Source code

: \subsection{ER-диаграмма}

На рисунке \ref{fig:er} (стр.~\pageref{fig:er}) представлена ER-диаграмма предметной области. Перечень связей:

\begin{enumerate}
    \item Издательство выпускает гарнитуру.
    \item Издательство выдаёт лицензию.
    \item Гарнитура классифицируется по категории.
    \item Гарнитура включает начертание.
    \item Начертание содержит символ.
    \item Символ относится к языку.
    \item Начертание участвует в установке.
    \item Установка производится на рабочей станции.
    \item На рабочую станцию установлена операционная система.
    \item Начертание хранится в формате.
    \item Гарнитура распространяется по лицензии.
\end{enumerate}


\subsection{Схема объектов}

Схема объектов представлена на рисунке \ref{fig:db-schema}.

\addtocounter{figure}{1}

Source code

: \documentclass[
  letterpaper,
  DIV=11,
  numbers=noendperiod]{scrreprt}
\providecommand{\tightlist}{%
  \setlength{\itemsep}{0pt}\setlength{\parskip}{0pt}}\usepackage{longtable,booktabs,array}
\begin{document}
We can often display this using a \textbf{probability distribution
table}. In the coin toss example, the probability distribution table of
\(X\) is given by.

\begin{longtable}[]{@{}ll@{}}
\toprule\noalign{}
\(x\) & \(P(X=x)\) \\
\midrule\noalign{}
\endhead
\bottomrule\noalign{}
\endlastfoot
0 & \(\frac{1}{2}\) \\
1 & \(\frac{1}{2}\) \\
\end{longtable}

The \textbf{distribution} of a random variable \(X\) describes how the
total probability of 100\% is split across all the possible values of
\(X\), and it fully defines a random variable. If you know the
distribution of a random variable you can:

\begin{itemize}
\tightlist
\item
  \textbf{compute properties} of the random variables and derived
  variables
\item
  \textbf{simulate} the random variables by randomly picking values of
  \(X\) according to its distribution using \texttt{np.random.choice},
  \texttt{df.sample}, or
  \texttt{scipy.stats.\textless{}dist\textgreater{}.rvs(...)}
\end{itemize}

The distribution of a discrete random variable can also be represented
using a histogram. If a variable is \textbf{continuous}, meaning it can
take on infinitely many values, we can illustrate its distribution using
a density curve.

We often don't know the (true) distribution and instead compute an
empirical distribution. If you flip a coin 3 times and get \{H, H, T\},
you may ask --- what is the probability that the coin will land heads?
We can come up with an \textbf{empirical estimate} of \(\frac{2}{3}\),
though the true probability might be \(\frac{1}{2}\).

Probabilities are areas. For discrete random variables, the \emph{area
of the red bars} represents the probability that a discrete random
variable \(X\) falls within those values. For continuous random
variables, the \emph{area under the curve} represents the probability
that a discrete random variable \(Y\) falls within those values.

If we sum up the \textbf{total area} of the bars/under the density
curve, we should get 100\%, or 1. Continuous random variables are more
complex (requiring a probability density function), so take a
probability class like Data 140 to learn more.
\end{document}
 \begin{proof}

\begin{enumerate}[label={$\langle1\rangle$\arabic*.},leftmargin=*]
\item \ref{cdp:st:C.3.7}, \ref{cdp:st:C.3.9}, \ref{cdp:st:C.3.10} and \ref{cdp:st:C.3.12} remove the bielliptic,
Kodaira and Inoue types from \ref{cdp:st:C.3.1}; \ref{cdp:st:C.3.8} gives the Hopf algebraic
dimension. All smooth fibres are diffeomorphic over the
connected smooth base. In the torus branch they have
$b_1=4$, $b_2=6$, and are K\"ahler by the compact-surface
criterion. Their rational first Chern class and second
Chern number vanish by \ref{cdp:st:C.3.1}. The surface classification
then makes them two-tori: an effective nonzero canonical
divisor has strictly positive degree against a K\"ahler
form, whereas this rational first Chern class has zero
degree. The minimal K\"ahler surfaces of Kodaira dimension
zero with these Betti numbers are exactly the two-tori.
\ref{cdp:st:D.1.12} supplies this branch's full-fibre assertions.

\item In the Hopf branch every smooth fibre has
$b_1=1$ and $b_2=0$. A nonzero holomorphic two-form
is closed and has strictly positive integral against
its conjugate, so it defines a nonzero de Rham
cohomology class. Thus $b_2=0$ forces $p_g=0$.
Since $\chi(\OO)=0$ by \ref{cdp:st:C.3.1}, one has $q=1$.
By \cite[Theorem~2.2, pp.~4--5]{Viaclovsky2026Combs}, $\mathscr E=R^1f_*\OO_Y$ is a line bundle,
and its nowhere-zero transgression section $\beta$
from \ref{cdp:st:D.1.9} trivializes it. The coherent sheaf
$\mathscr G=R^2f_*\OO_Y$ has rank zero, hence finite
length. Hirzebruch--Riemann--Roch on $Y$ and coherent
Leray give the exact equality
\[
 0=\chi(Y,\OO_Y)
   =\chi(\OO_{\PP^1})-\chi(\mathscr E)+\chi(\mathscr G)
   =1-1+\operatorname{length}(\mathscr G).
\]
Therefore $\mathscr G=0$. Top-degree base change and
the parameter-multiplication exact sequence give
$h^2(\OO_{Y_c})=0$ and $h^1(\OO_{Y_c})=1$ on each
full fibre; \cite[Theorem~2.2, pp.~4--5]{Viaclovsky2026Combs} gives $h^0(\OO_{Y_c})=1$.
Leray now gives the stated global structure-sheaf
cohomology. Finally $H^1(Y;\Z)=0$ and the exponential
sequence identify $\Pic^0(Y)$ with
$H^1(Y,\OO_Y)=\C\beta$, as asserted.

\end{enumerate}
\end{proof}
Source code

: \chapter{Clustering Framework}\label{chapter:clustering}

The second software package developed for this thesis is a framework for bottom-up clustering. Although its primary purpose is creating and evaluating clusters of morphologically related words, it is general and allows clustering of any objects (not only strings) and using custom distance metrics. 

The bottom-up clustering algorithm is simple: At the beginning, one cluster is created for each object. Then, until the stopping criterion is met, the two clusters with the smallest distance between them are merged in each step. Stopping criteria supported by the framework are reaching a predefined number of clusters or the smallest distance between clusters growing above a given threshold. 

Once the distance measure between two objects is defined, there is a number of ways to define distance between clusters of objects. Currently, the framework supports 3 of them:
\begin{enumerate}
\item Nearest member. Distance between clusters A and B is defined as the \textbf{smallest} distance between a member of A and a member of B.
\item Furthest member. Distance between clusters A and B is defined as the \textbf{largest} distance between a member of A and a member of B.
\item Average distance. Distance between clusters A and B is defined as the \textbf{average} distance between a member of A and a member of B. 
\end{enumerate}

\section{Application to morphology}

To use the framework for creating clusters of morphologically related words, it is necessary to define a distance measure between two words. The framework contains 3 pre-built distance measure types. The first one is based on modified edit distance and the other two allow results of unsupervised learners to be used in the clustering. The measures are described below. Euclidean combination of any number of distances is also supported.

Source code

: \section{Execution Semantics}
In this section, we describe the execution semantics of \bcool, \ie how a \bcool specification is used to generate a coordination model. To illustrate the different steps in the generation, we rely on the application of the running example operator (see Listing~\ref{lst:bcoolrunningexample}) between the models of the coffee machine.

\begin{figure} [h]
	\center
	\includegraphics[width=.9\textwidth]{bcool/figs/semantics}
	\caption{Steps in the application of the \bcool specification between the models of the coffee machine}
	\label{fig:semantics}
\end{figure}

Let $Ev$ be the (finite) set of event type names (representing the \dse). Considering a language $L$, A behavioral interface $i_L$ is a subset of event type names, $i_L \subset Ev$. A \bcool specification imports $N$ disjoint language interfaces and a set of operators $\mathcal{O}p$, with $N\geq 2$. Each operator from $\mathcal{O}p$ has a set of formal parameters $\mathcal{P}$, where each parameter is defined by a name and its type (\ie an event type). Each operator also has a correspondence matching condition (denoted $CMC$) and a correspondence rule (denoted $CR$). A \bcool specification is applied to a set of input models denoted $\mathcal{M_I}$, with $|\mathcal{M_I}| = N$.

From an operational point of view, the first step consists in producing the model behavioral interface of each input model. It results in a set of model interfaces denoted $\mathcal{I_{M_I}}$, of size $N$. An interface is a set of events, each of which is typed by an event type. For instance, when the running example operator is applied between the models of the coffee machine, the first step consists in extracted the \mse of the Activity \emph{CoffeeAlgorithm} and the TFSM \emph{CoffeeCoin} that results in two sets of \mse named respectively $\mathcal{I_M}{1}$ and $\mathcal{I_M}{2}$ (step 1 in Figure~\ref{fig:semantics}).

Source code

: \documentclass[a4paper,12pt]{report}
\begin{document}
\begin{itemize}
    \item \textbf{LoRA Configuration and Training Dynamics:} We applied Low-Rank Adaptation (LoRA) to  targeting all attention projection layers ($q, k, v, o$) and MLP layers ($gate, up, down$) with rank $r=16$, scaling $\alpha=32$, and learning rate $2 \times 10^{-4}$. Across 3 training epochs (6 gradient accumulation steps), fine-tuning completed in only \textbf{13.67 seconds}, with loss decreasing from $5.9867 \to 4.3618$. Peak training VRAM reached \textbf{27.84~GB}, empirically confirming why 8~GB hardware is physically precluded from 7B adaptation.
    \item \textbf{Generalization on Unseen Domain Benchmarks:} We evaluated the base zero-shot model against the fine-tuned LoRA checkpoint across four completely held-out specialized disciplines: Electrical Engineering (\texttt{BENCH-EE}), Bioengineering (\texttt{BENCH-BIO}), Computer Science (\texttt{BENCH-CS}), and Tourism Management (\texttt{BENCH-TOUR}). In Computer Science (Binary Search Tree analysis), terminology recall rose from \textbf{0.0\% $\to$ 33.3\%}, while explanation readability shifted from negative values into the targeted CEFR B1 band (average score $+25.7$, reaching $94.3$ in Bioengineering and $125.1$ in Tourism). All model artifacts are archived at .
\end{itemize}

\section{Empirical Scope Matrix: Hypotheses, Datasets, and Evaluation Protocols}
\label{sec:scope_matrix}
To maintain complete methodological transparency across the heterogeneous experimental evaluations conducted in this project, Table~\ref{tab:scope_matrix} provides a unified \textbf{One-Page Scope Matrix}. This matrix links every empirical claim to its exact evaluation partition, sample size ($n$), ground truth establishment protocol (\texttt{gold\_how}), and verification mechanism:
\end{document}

## Work order
Pull every line containing "coffee" from the entries above and copy it.

## Exercise answer
In this section, we describe the execution semantics of \bcool, \ie how a \bcool specification is used to generate a coordination model. To illustrate the different steps in the generation, we rely on the application of the running example operator (see Listing~\ref{lst:bcoolrunningexample}) between the models of the coffee machine.
	\caption{Steps in the application of the \bcool specification between the models of the coffee machine}
From an operational point of view, the first step consists in producing the model behavioral interface of each input model. It results in a set of model interfaces denoted $\mathcal{I_{M_I}}$, of size $N$. An interface is a set of events, each of which is typed by an event type. For instance, when the running example operator is applied between the models of the coffee machine, the first step consists in extracted the \mse of the Activity \emph{CoffeeAlgorithm} and the TFSM \emph{CoffeeCoin} that results in two sets of \mse named respectively $\mathcal{I_M}{1}$ and $\mathcal{I_M}{2}$ (step 1 in Figure~\ref{fig:semantics}).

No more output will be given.